Friday, April 24, 2009

What's the Term for This?

Husbandguy has no use for church. Even the UU church, which is in some ways designed to attract people who have no use for church. When I started going in January, he actually seemed kind of annoyed that I had this new thing, this new pointless and useless thing, to do and wasn't particularly helpful with getting me ready and out the door. He couldn't have cared less. Even when I took Pete with me and didn't leave him to "babysit" both of the girls on his day off (don't get me started about days off - that's another issue for a person whose job is 24/7).

This past Sunday, I decided to take both girls with me because our UU church now offers a RE class for 2-3 year-olds and Lulu wouldn't have to be in the nursery with the babies for a hour-and-a-half. She could participate in something. That appealed to me and she was interested. But when Sunday morning actually came around, Pete and Lulu were more interested in playing than getting ready to go. I wasn't pushing it. I didn't feel like there was any reason to freak out about it. They knew that I was going and that they needed to get around if they wanted to go, and if they didn't want to go, they didn't have to because they could stay home with HG. Not a big deal. Why stress?

You should have seen HG, though. He was in SuperDad mode. He got the girls wrangled and interested in getting dressed and made them breakfast and found their shoes and sweaters. He was all for (almost) everyone going to church. To him, it was not optional for them to miss it. He even put on his own shoes and zoomed his car out from behind mine in the driveway (normally I have to move his car myself so I can get out). I am pretty sure that the last time he was so accommodating I was giving birth.
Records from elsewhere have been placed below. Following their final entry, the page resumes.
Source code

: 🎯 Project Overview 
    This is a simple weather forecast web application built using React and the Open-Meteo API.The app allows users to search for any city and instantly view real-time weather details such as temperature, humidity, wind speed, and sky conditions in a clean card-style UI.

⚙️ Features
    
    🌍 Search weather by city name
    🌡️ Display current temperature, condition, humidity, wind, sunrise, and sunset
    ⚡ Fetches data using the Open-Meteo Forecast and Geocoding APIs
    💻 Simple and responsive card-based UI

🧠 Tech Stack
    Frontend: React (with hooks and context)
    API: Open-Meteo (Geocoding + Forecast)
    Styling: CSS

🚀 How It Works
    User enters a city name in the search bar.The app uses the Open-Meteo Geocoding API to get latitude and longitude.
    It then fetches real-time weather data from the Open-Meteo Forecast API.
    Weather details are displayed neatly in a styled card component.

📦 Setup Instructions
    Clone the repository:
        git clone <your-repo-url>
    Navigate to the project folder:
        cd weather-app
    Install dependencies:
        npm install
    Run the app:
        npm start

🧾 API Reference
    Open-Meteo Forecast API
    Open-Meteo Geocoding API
But I can't think of the word. Is it hypocrisy? That seems kind of harsh. But it's accurate. He finds value in attending church when it affords him some alone time. So much so that he bounds (yes, BOUNDS) out of his normally blase mantle, dons his jersey with the big "D" for Dad on the chest, and magically motivates two young children to put down their toy pots and pans and eat a bowl of cereal.

As much as I appreciate it when he helps me, I'm a little bit annoyed that it seems like there has to be something in it for him.

4 comments:

The Grandpa said...

Oh, com'on. He's just being helpful. The fact that he got some peace and total down time out of it, that just might be Karma.

bel said...

Maybe, TG. It was just so very different from all the other Sunday mornings...

PSPants said...

I am somewhat reminded of the weekend you got the last installment of Harry Potter. I think perhaps that he behaves like this because you allow him to! Maybe you should come spend a few days in Hotlanta without him (and them!) and let him fare by himself a little bit; might raise his awareness of your work load!!

septembermom said...

Anything that gets a husband motivated to move out of his chair is a good thing! I think there are a lot of husbands who look to get something out of pitching in.